• Has there ever been a litigation that Google has lost that they didn’t appeal if appeal were available?

    • If you had basically unlimited money, wouldn’t you also appeal everything that you don’t like?

      It’s the same with all the other big companies as well…

  • 4 hours

    I actually want to find out how Google will get out of this one. Without any type of lobbying. Even in the u.s ai search promp resualts are technically considered Googles own speech and they are legally responsible. Sadly no one in government seems interested in enforcing ai and even where there is there is this push to take the power from the states to regulate ai.

  • 9 hours

    It seems obvious to me that there’s a huge gap between a search result, which is a link and an excerpt where the operator of the linked site is clearly responsible for the content, and an AI overview, which mixes information from multiple sources with generated nonsense.

    Google should absolutely be liable if it generates overviews containing defamatory lies.

  • 10 hours

    It is not user submitted. These shitresults are made by Google, by their servers. They chose to put it there, knowing it may be inaccurate. So they are fully responsible.

    • 9 hours

      This. 100x.

      We had answer snippets long before they shit this abomination into existence.

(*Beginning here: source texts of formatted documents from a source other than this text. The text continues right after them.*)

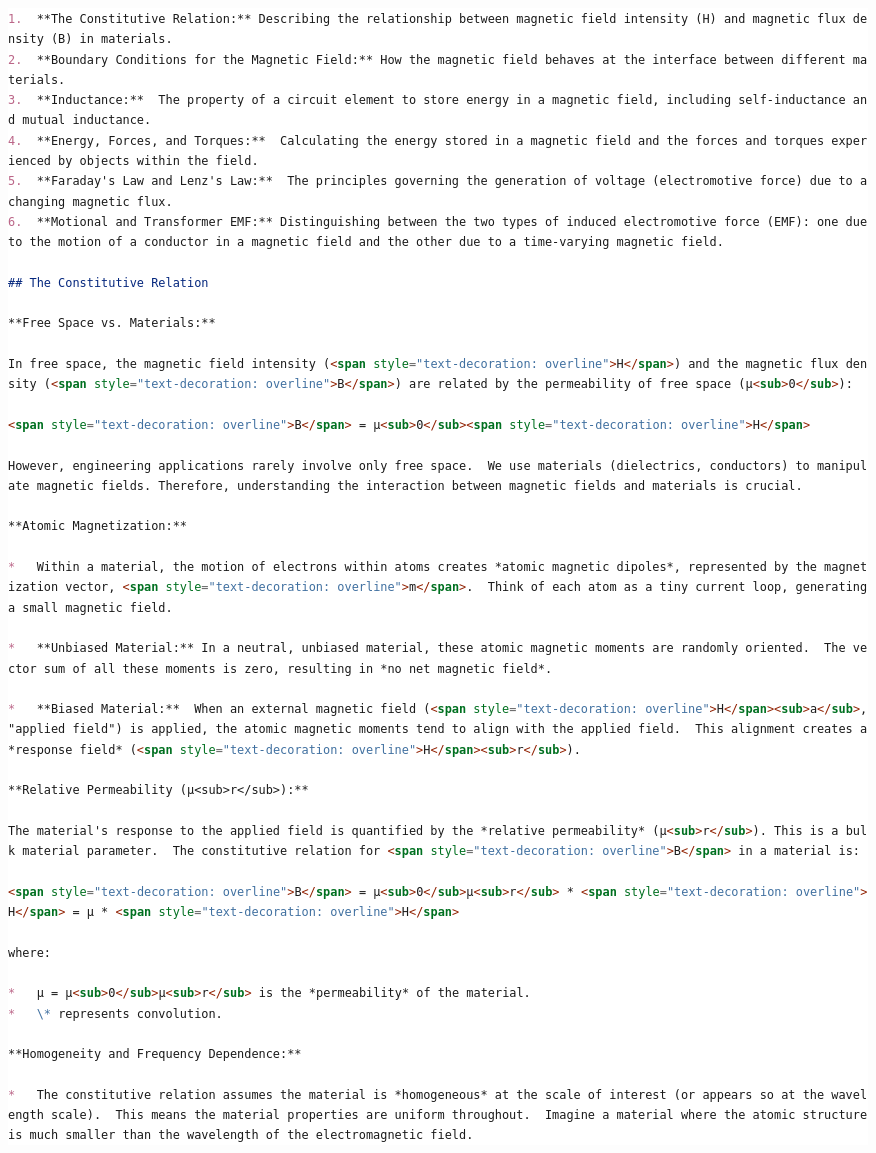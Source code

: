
 ```markdown
1.  **The Constitutive Relation:** Describing the relationship between magnetic field intensity (H) and magnetic flux density (B) in materials.
2.  **Boundary Conditions for the Magnetic Field:** How the magnetic field behaves at the interface between different materials.
3.  **Inductance:**  The property of a circuit element to store energy in a magnetic field, including self-inductance and mutual inductance.
4.  **Energy, Forces, and Torques:**  Calculating the energy stored in a magnetic field and the forces and torques experienced by objects within the field.
5.  **Faraday's Law and Lenz's Law:**  The principles governing the generation of voltage (electromotive force) due to a changing magnetic flux.
6.  **Motional and Transformer EMF:** Distinguishing between the two types of induced electromotive force (EMF): one due to the motion of a conductor in a magnetic field and the other due to a time-varying magnetic field.

## The Constitutive Relation

**Free Space vs. Materials:**

In free space, the magnetic field intensity (<span style="text-decoration: overline">H</span>) and the magnetic flux density (<span style="text-decoration: overline">B</span>) are related by the permeability of free space (µ<sub>0</sub>):

<span style="text-decoration: overline">B</span> = µ<sub>0</sub><span style="text-decoration: overline">H</span>

However, engineering applications rarely involve only free space.  We use materials (dielectrics, conductors) to manipulate magnetic fields. Therefore, understanding the interaction between magnetic fields and materials is crucial.

**Atomic Magnetization:**

*   Within a material, the motion of electrons within atoms creates *atomic magnetic dipoles*, represented by the magnetization vector, <span style="text-decoration: overline">m</span>.  Think of each atom as a tiny current loop, generating a small magnetic field.

*   **Unbiased Material:** In a neutral, unbiased material, these atomic magnetic moments are randomly oriented.  The vector sum of all these moments is zero, resulting in *no net magnetic field*.

*   **Biased Material:**  When an external magnetic field (<span style="text-decoration: overline">H</span><sub>a</sub>, "applied field") is applied, the atomic magnetic moments tend to align with the applied field.  This alignment creates a *response field* (<span style="text-decoration: overline">H</span><sub>r</sub>).

**Relative Permeability (µ<sub>r</sub>):**

The material's response to the applied field is quantified by the *relative permeability* (µ<sub>r</sub>). This is a bulk material parameter.  The constitutive relation for <span style="text-decoration: overline">B</span> in a material is:

<span style="text-decoration: overline">B</span> = µ<sub>0</sub>µ<sub>r</sub> * <span style="text-decoration: overline">H</span> = µ * <span style="text-decoration: overline">H</span>

where:

*   µ = µ<sub>0</sub>µ<sub>r</sub> is the *permeability* of the material.
*   \* represents convolution.

**Homogeneity and Frequency Dependence:**

*   The constitutive relation assumes the material is *homogeneous* at the scale of interest (or appears so at the wavelength scale).  This means the material properties are uniform throughout.  Imagine a material where the atomic structure is much smaller than the wavelength of the electromagnetic field.
```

I hope they lose horribly and Germany goes for the hat trick and drops a: “oh! while you’re doing that you’ll need to remove those false results that are ads… or need to CLEARLY label them.”

      I can dream.

  • 11 hours

    Google said it takes swift actions against violations of its policies ​for AI Overviews.

    LOL Hasn’t it just been proven right here in this case that the opposite is true?

    If I have read the verdict properly, even after being officially noticed and legally requested to stop the offending statements, the company did not react at all and the AI repeated it’s crap.

    • “Swift” is a meaningless PR term. If they release a slightly less buggy updated Gemini 9 months later they can call it “rapid innovation” or whatever.

      • 2 hours

        But they cannot choose their own arbitrary waiting time when legal actions are already ongoing.